Friend, since you have recalled to my mind these matters and spoken,
men do talk of the suitors who seek your mother, the many
there are in your house who against your will are devising you evils. 
Tell me, are you subdued quite willingly, or do the people
hate you there in your land in response to a god's injunction?
Who is to know whether he will return some day and requite their
violence, either alone or with all the Achaians to aid him?
For if bright-eyed Athena so wanted to favor and love you
as at the tim she cared for Odysseus the glorious hero,
when in the land of the Trojans Achaians were suffering sorrows --
never have I seen gods so openly showing their favor
as beside him stood openly, aiding him, Pallas Athena--
if in her heart she wanted to love you and care for you that much,
then at least some of those men would surely forget aout marriage? (III. 210-24)

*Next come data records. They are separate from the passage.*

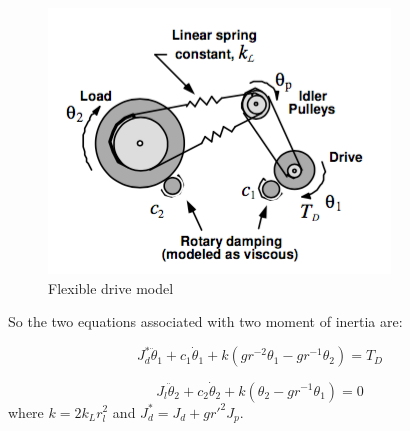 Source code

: \documentclass[a4paper, 12pt]{article}
\begin{document}
\begin{figure}[!htbp]
\centering
\includegraphics[scale = 0.7]{Dynamics}
\caption{Flexible drive model}
\label{flexible}
\end{figure}

So the two equations associated with two moment of inertia are:

\begin{equation} \label{flexible1}
J_d^* \ddot{\theta}_1 + c_1\dot{\theta}_1 + k(gr^{-2}\theta_1 - gr^{-1} \theta_2) = T_D
\end{equation}

\begin{equation} \label{flexible2}
J_l \ddot{\theta}_2 + c_2\dot{\theta}_2 + k(\theta_2 - gr^{-1}\theta_1) = 0
\end{equation}
where $k = 2k_L r_l^2$ and $J_d^* = J_d + gr'^2J_p$.
\end{document}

Nestor tells Telemachus and Peisistratos to go to Sparta, where King Menelaus and Queen Helen may have more news of Odysseus.  Helen recognizes Telemachus from his resemblance to Odysseus.  Peisistratos reveals Telemachus' identity, and they tell Helen and Menelaus the reason for their visit.  They all weep, mourning the loss of all the Achaians at Troy.  They become so sad that Helen resorts to giving them a drug to curb their sorrow.



 Then other things were devised y Helen the daughter of great Zeus:
straightaway into the wine they were drinking she cast an elixir
banishing sorrow and anger and ridding the mind of all evils.
He who swallowed the potion when it had been mixed in the wine bowl
would not shed any tears from his cheeks fo rthe day that he drank it, (IV. 219-223)



After this Menelaos tells Telemachus all he knows about what happened after the Trojan War to Odysseus.  The last Menelaos had heard of Odysseus, he was alive.